**What is needed:** Report how many lines of the listing contain the string "screen", with no other words.

**Data shown:**
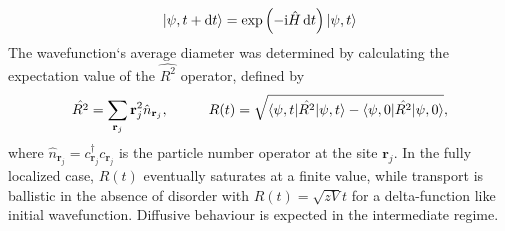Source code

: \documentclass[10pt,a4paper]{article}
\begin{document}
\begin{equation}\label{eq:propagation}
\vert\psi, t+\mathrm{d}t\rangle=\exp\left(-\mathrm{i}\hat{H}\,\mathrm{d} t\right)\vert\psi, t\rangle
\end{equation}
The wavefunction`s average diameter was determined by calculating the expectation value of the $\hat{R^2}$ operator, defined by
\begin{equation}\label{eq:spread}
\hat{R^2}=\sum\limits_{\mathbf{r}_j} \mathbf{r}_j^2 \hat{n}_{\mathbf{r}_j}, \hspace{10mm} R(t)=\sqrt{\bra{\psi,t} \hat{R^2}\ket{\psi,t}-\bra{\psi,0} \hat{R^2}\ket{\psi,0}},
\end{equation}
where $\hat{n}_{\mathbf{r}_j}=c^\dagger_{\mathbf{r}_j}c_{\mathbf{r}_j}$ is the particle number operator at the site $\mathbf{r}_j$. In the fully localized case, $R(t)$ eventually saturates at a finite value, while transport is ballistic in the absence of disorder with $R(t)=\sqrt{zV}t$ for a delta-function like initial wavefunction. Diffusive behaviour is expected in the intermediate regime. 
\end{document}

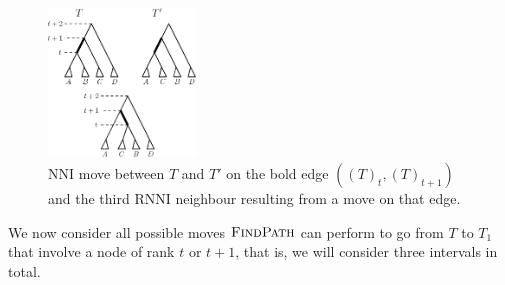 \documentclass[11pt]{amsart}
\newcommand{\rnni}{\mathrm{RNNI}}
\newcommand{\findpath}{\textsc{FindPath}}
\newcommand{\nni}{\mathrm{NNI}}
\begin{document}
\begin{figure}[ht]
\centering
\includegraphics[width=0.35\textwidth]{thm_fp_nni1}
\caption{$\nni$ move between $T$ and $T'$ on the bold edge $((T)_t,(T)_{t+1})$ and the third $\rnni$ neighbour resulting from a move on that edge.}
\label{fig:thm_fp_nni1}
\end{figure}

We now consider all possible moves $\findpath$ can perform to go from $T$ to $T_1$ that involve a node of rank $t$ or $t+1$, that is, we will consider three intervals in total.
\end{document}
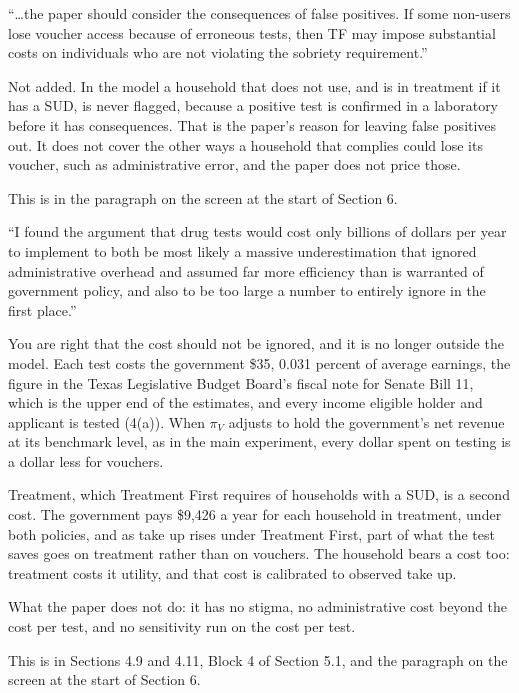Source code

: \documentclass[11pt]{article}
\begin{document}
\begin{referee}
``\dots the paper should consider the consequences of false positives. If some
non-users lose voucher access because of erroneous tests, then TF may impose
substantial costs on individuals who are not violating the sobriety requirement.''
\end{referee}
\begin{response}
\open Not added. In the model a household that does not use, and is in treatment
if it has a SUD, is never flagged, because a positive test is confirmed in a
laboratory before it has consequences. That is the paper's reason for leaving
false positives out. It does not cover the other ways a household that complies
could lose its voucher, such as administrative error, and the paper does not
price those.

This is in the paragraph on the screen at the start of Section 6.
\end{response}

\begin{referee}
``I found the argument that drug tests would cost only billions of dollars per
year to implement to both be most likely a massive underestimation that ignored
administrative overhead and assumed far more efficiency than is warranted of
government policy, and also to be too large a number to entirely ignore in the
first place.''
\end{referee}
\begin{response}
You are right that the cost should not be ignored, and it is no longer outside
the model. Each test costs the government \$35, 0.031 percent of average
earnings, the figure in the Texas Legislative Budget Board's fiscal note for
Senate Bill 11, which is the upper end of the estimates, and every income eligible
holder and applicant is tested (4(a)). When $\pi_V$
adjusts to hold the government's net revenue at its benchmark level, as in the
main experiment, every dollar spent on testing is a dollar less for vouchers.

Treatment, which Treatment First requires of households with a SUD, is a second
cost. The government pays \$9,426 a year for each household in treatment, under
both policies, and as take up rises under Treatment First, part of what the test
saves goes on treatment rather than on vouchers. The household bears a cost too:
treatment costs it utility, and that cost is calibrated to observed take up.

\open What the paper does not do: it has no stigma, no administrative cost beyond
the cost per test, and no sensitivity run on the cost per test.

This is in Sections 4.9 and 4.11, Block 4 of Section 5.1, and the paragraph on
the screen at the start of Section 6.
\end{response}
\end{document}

**Solution to this task:** 2